After the city spends $10 million on its current renovation of Main Plaza, people may not know much more about dozens of historic events such as Lee’s abduction than they do now.
Critics at four earlier public hearings said the design team headed by Larry Clark of Bender, Wells, Clark was imposing suburban park landscaping on an important urban space, one with a pivotal local history.
Larry Clark said history will be “an important undercurrent in the design” but doesn’t seem to acknowledge the key role history plays in the city’s $8.7-billion-a-year tourism industry. Studies show history is the major reason 21-million visitors a year enjoy San Antonio. Texas’s top two attractions — the River Walk and the Alamo — are both historic landmarks.
Main Plaza was the locale for dozens of landmark events, from a treaty celebration with the Apaches in which a horse was buried alive to the assassinations of two Spanish governors to the first stagecoach arrival. The first hotel was built on the square, and the city’s first electrified business turned on its lights overlooking the plaza. And, in December 1835, residents and newcomers defeated a Mexican garrison under General Martin Perfecto de Cos after a three-day battle. Know what that event led to?
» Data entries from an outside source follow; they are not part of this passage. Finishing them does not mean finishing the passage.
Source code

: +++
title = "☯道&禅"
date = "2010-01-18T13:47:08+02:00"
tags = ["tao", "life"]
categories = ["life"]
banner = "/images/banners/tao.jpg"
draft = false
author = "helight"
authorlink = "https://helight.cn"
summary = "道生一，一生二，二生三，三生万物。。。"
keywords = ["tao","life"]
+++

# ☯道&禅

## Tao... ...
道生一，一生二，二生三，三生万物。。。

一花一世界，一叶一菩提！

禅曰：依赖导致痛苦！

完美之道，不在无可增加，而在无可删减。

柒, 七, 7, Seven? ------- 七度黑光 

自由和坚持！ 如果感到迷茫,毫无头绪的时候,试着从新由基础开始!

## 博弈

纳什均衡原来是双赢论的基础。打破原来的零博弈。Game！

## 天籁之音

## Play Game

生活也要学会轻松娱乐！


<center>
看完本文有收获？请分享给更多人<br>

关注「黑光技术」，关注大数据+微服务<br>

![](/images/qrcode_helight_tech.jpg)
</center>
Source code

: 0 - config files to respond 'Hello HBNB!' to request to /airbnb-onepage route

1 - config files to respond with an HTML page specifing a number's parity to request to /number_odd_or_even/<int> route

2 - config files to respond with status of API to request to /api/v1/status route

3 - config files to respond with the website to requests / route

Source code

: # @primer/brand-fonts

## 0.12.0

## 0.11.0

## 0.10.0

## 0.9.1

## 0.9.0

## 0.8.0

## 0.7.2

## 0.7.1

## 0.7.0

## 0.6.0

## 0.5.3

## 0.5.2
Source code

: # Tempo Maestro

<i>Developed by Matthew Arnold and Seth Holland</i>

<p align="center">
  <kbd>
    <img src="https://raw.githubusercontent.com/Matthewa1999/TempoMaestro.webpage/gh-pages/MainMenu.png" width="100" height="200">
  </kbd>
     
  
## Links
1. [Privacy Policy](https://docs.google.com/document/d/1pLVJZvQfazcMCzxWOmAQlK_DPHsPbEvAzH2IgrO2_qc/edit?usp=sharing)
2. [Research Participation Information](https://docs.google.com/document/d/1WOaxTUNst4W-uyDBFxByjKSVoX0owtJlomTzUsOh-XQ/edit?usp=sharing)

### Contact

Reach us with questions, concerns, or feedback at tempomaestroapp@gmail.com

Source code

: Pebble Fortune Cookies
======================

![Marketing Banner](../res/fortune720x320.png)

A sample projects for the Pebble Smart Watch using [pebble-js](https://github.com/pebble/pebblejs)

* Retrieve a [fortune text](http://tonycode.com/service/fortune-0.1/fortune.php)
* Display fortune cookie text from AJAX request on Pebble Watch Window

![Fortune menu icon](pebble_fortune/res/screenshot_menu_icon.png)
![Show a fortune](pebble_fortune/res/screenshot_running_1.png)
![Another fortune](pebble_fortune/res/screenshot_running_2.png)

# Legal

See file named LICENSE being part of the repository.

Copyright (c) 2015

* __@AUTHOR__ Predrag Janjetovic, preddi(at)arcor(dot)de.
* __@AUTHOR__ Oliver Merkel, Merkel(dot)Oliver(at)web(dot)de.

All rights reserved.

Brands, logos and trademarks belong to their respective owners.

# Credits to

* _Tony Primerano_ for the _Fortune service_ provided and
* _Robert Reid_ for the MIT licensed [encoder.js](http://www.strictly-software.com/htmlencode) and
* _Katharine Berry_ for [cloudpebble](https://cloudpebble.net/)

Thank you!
An outraged President Antonio Lopez de Santa Anna, in response to the loss, marched his Mexican army to San Antonio and set up headquarters on Main Plaza to direct a 13-day siege of the Alamo.
Which led to the Battle of San Jacinto, and the war in which Mexico lost Texas, New Mexico, Arizona, California, Nevada, and parts of Utah, Wyoming, Colorado, and Oklahoma — all rooted in events whose origins are in Main Plaza.
Shouldn’t we celebrate this rich history with a monument? Maybe with statues of Lee, Santa Anna, and others who left footprints there? Spain’s King Philip V sent the settlers who built Main Plaza; he gave most of the initial money to build San Fernando Church and created San Pedro Park. Isn’t that worth a statue? A big one?
Design leader Clark says the $10-million renovation doesn’t include any statues. Instead of a monument to Texas democracy, the tallest structure planned so far is a set of public restrooms at Dwyer and Commerce. The team has visions of canvas-covered pavilions for chili queens, beverage and flower vendors, coffee houses overlooking the River Walk, and a space for street musicians, jugglers, acrobats, dancing girls, etc.
Recently the plaza designers met with members of the city’s Historic and Design Review Commission, the San Antonio Conservation Society, and the Texas Historical Commission. Society President Virginia F. Nicholas expressed concerns about the plaza remaining a multi-use public space. Other critics are unhappy about the proposed landscaping being designed as parts of particular buildings, rather than contributing to the renovation of the plaza itself. A revised proposal may be presented to the full commission later this month. Let’s hope commissioners fight to properly showcase the remarkable history of Main Plaza.